*Data*
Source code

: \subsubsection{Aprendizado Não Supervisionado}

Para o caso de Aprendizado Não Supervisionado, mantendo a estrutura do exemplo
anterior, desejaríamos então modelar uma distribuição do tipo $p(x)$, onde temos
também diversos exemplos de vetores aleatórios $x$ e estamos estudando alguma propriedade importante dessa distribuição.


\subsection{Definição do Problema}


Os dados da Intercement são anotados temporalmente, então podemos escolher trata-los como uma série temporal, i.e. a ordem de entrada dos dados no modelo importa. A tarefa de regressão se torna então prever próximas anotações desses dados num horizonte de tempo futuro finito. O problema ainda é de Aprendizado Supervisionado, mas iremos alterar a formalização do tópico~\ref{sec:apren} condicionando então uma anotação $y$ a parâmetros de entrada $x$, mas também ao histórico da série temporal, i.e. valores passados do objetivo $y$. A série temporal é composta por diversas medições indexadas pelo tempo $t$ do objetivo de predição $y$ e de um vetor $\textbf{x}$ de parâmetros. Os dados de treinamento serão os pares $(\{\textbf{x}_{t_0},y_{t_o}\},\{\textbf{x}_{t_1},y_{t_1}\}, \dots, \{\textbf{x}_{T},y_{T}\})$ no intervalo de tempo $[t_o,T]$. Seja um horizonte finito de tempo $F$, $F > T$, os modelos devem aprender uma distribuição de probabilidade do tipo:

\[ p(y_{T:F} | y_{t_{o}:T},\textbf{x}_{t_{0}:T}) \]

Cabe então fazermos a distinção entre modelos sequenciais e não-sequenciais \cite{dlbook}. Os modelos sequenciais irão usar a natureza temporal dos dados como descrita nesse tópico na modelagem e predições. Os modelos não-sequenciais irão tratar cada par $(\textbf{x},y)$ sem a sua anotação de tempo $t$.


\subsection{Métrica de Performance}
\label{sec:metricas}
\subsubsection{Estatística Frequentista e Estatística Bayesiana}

*Problem details*
From the entries above, work out the number of lines containing the string "subsubsection" and give that number by itself.

*Answer to this problem*
2